→ **Task directions**
Return each line in the records below that includes "radio".

Records excerpted from a collection:
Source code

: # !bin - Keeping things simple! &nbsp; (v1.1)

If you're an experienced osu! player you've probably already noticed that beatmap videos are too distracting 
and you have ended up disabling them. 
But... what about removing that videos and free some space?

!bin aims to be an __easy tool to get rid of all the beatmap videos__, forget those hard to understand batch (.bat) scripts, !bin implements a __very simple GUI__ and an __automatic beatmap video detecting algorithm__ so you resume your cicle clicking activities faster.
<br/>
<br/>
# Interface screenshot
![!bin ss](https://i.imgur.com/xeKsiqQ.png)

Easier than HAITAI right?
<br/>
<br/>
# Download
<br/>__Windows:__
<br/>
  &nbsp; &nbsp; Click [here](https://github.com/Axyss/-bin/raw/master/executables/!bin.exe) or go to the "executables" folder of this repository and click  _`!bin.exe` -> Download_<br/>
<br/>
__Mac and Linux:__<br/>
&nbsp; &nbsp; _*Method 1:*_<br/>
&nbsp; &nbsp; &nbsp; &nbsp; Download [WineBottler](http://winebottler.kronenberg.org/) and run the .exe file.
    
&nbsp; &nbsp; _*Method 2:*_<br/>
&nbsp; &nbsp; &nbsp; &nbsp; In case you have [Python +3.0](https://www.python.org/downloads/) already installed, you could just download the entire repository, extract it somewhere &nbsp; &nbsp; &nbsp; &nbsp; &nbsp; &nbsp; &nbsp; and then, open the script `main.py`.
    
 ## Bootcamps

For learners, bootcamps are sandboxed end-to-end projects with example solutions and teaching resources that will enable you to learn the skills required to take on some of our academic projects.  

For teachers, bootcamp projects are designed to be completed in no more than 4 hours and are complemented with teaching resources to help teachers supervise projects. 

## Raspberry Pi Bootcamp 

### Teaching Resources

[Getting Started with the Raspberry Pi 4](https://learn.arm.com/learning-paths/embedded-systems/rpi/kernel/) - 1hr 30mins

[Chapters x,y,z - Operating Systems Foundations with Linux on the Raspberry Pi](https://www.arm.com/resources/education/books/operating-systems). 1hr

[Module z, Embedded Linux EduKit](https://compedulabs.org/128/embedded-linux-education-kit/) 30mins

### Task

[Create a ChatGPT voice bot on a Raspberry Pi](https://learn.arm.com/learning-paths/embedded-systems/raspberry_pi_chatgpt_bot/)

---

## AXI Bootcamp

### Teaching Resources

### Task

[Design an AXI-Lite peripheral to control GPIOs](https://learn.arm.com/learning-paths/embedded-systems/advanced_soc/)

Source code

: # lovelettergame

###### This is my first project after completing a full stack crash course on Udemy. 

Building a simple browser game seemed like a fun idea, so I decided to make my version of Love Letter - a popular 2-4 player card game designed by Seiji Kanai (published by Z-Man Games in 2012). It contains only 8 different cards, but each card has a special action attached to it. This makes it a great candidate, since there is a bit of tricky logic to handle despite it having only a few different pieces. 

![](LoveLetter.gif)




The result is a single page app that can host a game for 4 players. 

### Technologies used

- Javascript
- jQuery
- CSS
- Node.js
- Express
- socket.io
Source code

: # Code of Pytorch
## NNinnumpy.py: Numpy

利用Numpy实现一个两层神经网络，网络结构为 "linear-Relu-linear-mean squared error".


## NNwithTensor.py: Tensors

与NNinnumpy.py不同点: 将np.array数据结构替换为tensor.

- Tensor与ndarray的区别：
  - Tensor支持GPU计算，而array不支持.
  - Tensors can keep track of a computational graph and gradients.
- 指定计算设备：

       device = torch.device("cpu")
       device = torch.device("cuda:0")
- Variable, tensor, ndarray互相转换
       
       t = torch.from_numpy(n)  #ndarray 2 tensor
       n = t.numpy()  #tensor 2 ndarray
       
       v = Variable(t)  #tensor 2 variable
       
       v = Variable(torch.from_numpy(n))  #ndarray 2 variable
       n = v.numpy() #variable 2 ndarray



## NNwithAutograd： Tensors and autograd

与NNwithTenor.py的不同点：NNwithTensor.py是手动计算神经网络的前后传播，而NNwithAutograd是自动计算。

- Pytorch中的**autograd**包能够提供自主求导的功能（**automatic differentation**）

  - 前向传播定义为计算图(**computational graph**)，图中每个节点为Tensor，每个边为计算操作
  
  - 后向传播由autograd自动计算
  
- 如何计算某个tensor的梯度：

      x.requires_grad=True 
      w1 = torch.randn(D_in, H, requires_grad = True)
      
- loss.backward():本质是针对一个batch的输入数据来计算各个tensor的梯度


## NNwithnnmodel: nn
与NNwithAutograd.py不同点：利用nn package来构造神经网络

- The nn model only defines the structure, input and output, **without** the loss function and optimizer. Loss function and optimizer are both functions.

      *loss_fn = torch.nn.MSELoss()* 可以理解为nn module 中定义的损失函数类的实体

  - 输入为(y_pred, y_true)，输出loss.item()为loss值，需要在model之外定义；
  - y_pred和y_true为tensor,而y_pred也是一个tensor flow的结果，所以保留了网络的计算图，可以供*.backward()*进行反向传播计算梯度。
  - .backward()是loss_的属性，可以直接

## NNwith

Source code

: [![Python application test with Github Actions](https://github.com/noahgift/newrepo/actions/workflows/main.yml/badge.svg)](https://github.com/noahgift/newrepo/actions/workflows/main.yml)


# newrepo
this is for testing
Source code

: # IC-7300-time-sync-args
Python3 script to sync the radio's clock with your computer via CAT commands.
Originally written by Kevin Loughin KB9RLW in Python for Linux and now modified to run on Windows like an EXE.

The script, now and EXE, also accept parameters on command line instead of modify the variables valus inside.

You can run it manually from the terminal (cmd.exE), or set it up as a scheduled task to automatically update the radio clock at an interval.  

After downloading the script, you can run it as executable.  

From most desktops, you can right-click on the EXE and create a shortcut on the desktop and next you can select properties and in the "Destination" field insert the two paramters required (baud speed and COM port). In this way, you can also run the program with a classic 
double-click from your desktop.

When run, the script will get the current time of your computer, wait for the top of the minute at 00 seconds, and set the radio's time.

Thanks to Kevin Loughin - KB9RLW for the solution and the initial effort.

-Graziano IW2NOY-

→ **Solved problem**
Python3 script to sync the radio's clock with your computer via CAT commands.
You can run it manually from the terminal (cmd.exE), or set it up as a scheduled task to automatically update the radio clock at an interval.  
When run, the script will get the current time of your computer, wait for the top of the minute at 00 seconds, and set the radio's time.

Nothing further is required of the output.